Apple, the world's most valuable company, couldn't find money for a Sofia Coppola show
Coppola’s series, an adaptation of Edith Wharton’s The Custom Of The Country, would’ve starred Florence Pugh
Apple, the world’s most valuable company, has come upon hard times. Worth a measly $2.7 trillion, Apple is on the cusp of releasing an affordable pair of AR goggles that will revolutionize the art of seeing phantom lines after staring at a screen for too long. However, whether people will buy into their vision of wearing $3,500 future goggles for hours at a time is unknown. The goggles may be sold out, but it’s clearly a make-or-break moment for the company, especially after killing Sofia Coppola’s five-part adaptation of Edith Wharton’s The Custom Of The Country starring Florence Pugh. Per The New Yorker, Coppola says that the company charging $3,500 for iPhone-themed ski goggles “pulled our funding,” describing it, rightfully, as “a real drag.” Like the rest of us, Coppola “thought they had unlimited resources.”

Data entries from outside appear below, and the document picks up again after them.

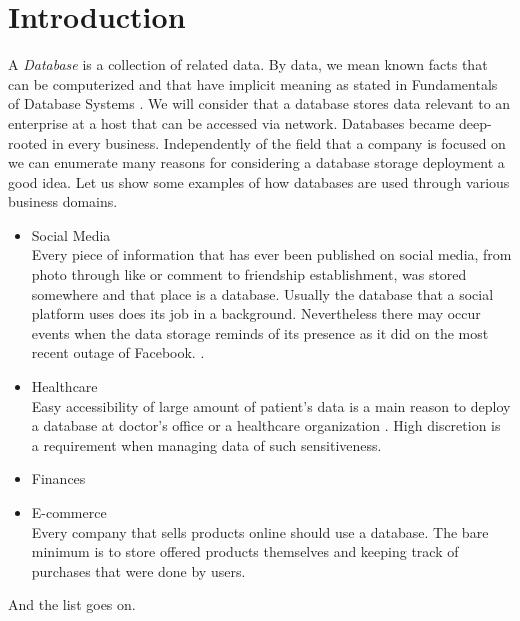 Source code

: \chapter{Introduction}

\par 
A \textit{Database} is a collection of related data. By data, we mean known facts that can be computerized and that have implicit meaning as stated in Fundamentals of Database Systems \cite{ElmasryNavathe15}. We will consider that a database stores data relevant to an enterprise at a host that can be accessed via network.
Databases became deep-rooted in every business. 
Independently of the field that a company is focused on we can enumerate many reasons for considering a database storage deployment a good idea.
Let us show some examples of how databases are used through various business domains.

\begin{itemize}
	
	\item Social Media \\
	Every piece of information that has ever been published on social media, from photo through like or comment to friendship establishment, was stored somewhere and that place is a database. Usually the database that a social platform uses does its job in a background. Nevertheless there may occur events when the data storage reminds of its presence as it did on the most recent outage of Facebook. \cite{Facebook19}.
	
	\item Healthcare \\
	Easy accessibility of large amount of patient's data is a main reason to deploy a database at doctor's office or a healthcare organization \cite{Healthcare13}. High discretion is a requirement when managing data of such sensitiveness.
	
	\item Finances \\
	
	\item E-commerce \\
	Every company that sells products online should use a database. The bare minimum is to store offered products themselves and keeping track of purchases that were done by users.
	
	
\end{itemize}
And the list goes on.
 \\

According to Variety, Coppola described the project as akin to “five Marie Antoinettes,” which cost $45 million. We sincerely doubt her Edith Wharton adaptation would have cost $225 million, but either way, the promise of five Marie Antoinettes is worth the price. Previously, Coppola made On The Rocks, starring Bill Murray and Rashida Jones, for Apple, which announced Custom in 2020. The project fell out of public view after that, and in October, Coppola told the New York Times that Apple wasn’t into the main character, Undine Spragg, who is both Coppola’s favorite literary anti-heroine and a character the tech behemoth found “unlikable.”
“They didn’t get the character of Undine,” Coppola said of the company that produces The Morning Show and greenlit a second season of the Wharton adaptation, The Buccaneers. “She’s so ‘unlikable.’ But so is Tony Soprano!”
Maybe The Buccaneers is uniquely suited for watching on a screen that’s an inch away from the eyes.